Exercise directions>
Write the data out again, character for character, with no images.

Excerpted records>
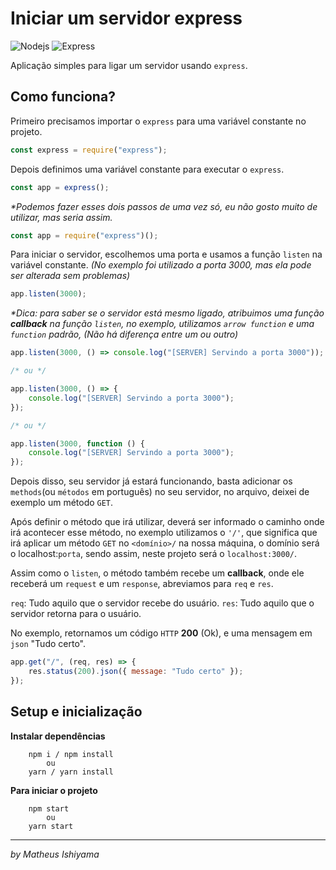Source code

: # Iniciar um servidor express

![Nodejs](https://img.shields.io/badge/-Nodejs-339933?style=flat-square&logo=Node.js&logoColor=white)
![Express](https://img.shields.io/badge/-Express-339933?style=flat-square&logo=Express&logoColor=white)

Aplicação simples para ligar um servidor usando `express`.

## Como funciona?

Primeiro precisamos importar o `express` para uma variável constante no projeto.

```js
const express = require("express");
```

Depois definimos uma variável constante para executar o `express`.

```js
const app = express();
```

_\*Podemos fazer esses dois passos de uma vez só, eu não gosto muito de utilizar, mas seria assim._

```js
const app = require("express")();
```

Para iniciar o servidor, escolhemos uma porta e usamos a função `listen` na variável constante. _(No exemplo foi utilizado a porta 3000, mas ela pode ser alterada sem problemas)_

```js
app.listen(3000);
```

_\*Dica: para saber se o servidor está mesmo ligado, atribuimos uma função **callback** na função `listen`, no exemplo, utilizamos `arrow function` e uma `function` padrão, (Não há diferença entre um ou outro)_

```js
app.listen(3000, () => console.log("[SERVER] Servindo a porta 3000"));

/* ou */

app.listen(3000, () => {
    console.log("[SERVER] Servindo a porta 3000");
});

/* ou */

app.listen(3000, function () {
    console.log("[SERVER] Servindo a porta 3000");
});
```

Depois disso, seu servidor já estará funcionando, basta adicionar os `methods`(ou `métodos` em português) no seu servidor, no arquivo, deixei de exemplo um método `GET`.

Após definir o método que irá utilizar, deverá ser informado o caminho onde irá acontecer esse método, no exemplo utilizamos o `'/'`, que significa que irá aplicar um método `GET` no `<domínio>/` na nossa máquina, o domínio será o localhost:`porta`, sendo assim, neste projeto será o `localhost:3000/`.

Assim como o `listen`, o método também recebe um **callback**, onde ele receberá um `request` e um `response`, abreviamos para `req` e `res`.

`req`: Tudo aquilo que o servidor recebe do usuário.
`res`: Tudo aquilo que o servidor retorna para o usuário.

No exemplo, retornamos um código `HTTP` **200** (Ok), e uma mensagem em `json` "Tudo certo".

```js
app.get("/", (req, res) => {
    res.status(200).json({ message: "Tudo certo" });
});
```

## Setup e inicialização

**Instalar dependências**

```
    npm i / npm install
        ou
    yarn / yarn install
```

**Para iniciar o projeto**

```
    npm start
        ou
    yarn start
```

---

_by Matheus Ishiyama_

Exercise output>
Source code

: # Iniciar um servidor express

![Nodejs](https://img.shields.io/badge/-Nodejs-339933?style=flat-square&logo=Node.js&logoColor=white)
![Express](https://img.shields.io/badge/-Express-339933?style=flat-square&logo=Express&logoColor=white)

Aplicação simples para ligar um servidor usando `express`.

## Como funciona?

Primeiro precisamos importar o `express` para uma variável constante no projeto.

```js
const express = require("express");
```

Depois definimos uma variável constante para executar o `express`.

```js
const app = express();
```

_\*Podemos fazer esses dois passos de uma vez só, eu não gosto muito de utilizar, mas seria assim._

```js
const app = require("express")();
```

Para iniciar o servidor, escolhemos uma porta e usamos a função `listen` na variável constante. _(No exemplo foi utilizado a porta 3000, mas ela pode ser alterada sem problemas)_

```js
app.listen(3000);
```

_\*Dica: para saber se o servidor está mesmo ligado, atribuimos uma função **callback** na função `listen`, no exemplo, utilizamos `arrow function` e uma `function` padrão, (Não há diferença entre um ou outro)_

```js
app.listen(3000, () => console.log("[SERVER] Servindo a porta 3000"));

/* ou */

app.listen(3000, () => {
    console.log("[SERVER] Servindo a porta 3000");
});

/* ou */

app.listen(3000, function () {
    console.log("[SERVER] Servindo a porta 3000");
});
```

Depois disso, seu servidor já estará funcionando, basta adicionar os `methods`(ou `métodos` em português) no seu servidor, no arquivo, deixei de exemplo um método `GET`.

Após definir o método que irá utilizar, deverá ser informado o caminho onde irá acontecer esse método, no exemplo utilizamos o `'/'`, que significa que irá aplicar um método `GET` no `<domínio>/` na nossa máquina, o domínio será o localhost:`porta`, sendo assim, neste projeto será o `localhost:3000/`.

Assim como o `listen`, o método também recebe um **callback**, onde ele receberá um `request` e um `response`, abreviamos para `req` e `res`.

`req`: Tudo aquilo que o servidor recebe do usuário.
`res`: Tudo aquilo que o servidor retorna para o usuário.

No exemplo, retornamos um código `HTTP` **200** (Ok), e uma mensagem em `json` "Tudo certo".

```js
app.get("/", (req, res) => {
    res.status(200).json({ message: "Tudo certo" });
});
```

## Setup e inicialização

**Instalar dependências**

```
    npm i / npm install
        ou
    yarn / yarn install
```

**Para iniciar o projeto**

```
    npm start
        ou
    yarn start
```

---

_by Matheus Ishiyama_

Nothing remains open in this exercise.